▶ [Excerpted records]
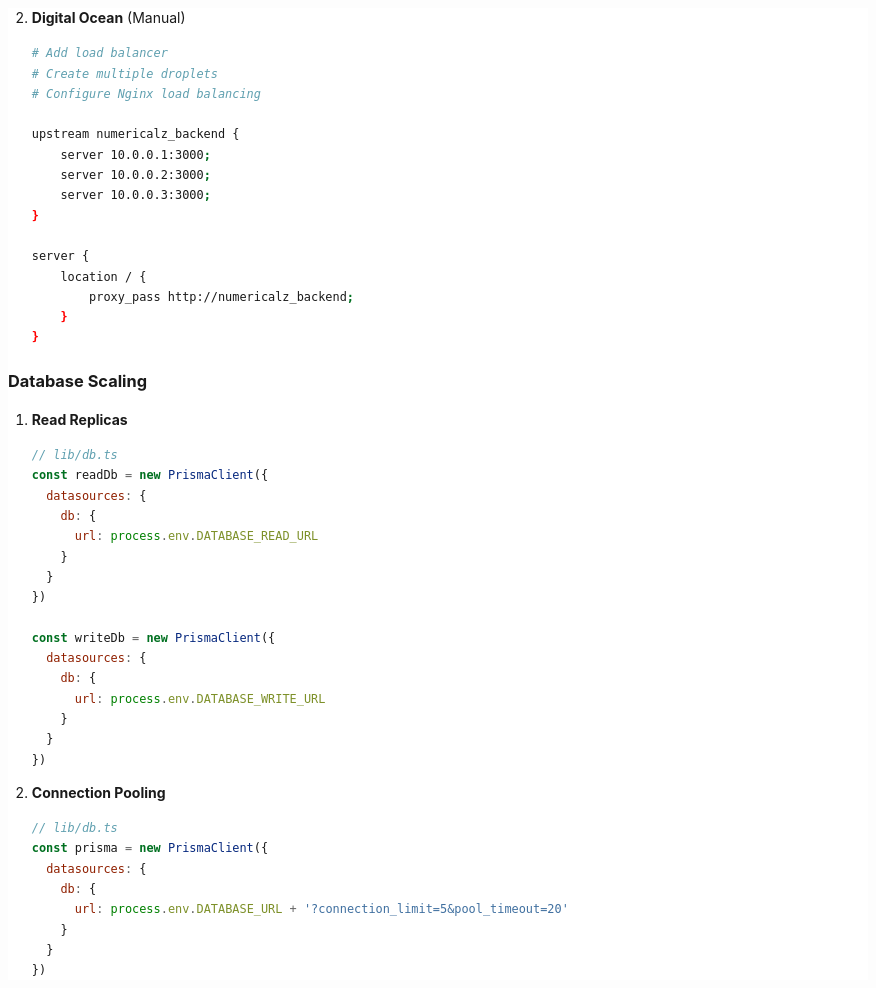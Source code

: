 2. **Digital Ocean** (Manual)
   ```bash
   # Add load balancer
   # Create multiple droplets
   # Configure Nginx load balancing
   
   upstream numericalz_backend {
       server 10.0.0.1:3000;
       server 10.0.0.2:3000;
       server 10.0.0.3:3000;
   }
   
   server {
       location / {
           proxy_pass http://numericalz_backend;
       }
   }
   ```

### Database Scaling

1. **Read Replicas**
   ```javascript
   // lib/db.ts
   const readDb = new PrismaClient({
     datasources: {
       db: {
         url: process.env.DATABASE_READ_URL
       }
     }
   })
   
   const writeDb = new PrismaClient({
     datasources: {
       db: {
         url: process.env.DATABASE_WRITE_URL
       }
     }
   })
   ```

2. **Connection Pooling**
   ```javascript
   // lib/db.ts
   const prisma = new PrismaClient({
     datasources: {
       db: {
         url: process.env.DATABASE_URL + '?connection_limit=5&pool_timeout=20'
       }
     }
   })
   ```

▶ [Problem to solve] Please print the records above once more, word for word, omitting all pictures.

▶ [Response area]
Source code

: 2. **Digital Ocean** (Manual)
   ```bash
   # Add load balancer
   # Create multiple droplets
   # Configure Nginx load balancing
   
   upstream numericalz_backend {
       server 10.0.0.1:3000;
       server 10.0.0.2:3000;
       server 10.0.0.3:3000;
   }
   
   server {
       location / {
           proxy_pass http://numericalz_backend;
       }
   }
   ```

### Database Scaling

1. **Read Replicas**
   ```javascript
   // lib/db.ts
   const readDb = new PrismaClient({
     datasources: {
       db: {
         url: process.env.DATABASE_READ_URL
       }
     }
   })
   
   const writeDb = new PrismaClient({
     datasources: {
       db: {
         url: process.env.DATABASE_WRITE_URL
       }
     }
   })
   ```

2. **Connection Pooling**
   ```javascript
   // lib/db.ts
   const prisma = new PrismaClient({
     datasources: {
       db: {
         url: process.env.DATABASE_URL + '?connection_limit=5&pool_timeout=20'
       }
     }
   })
   ```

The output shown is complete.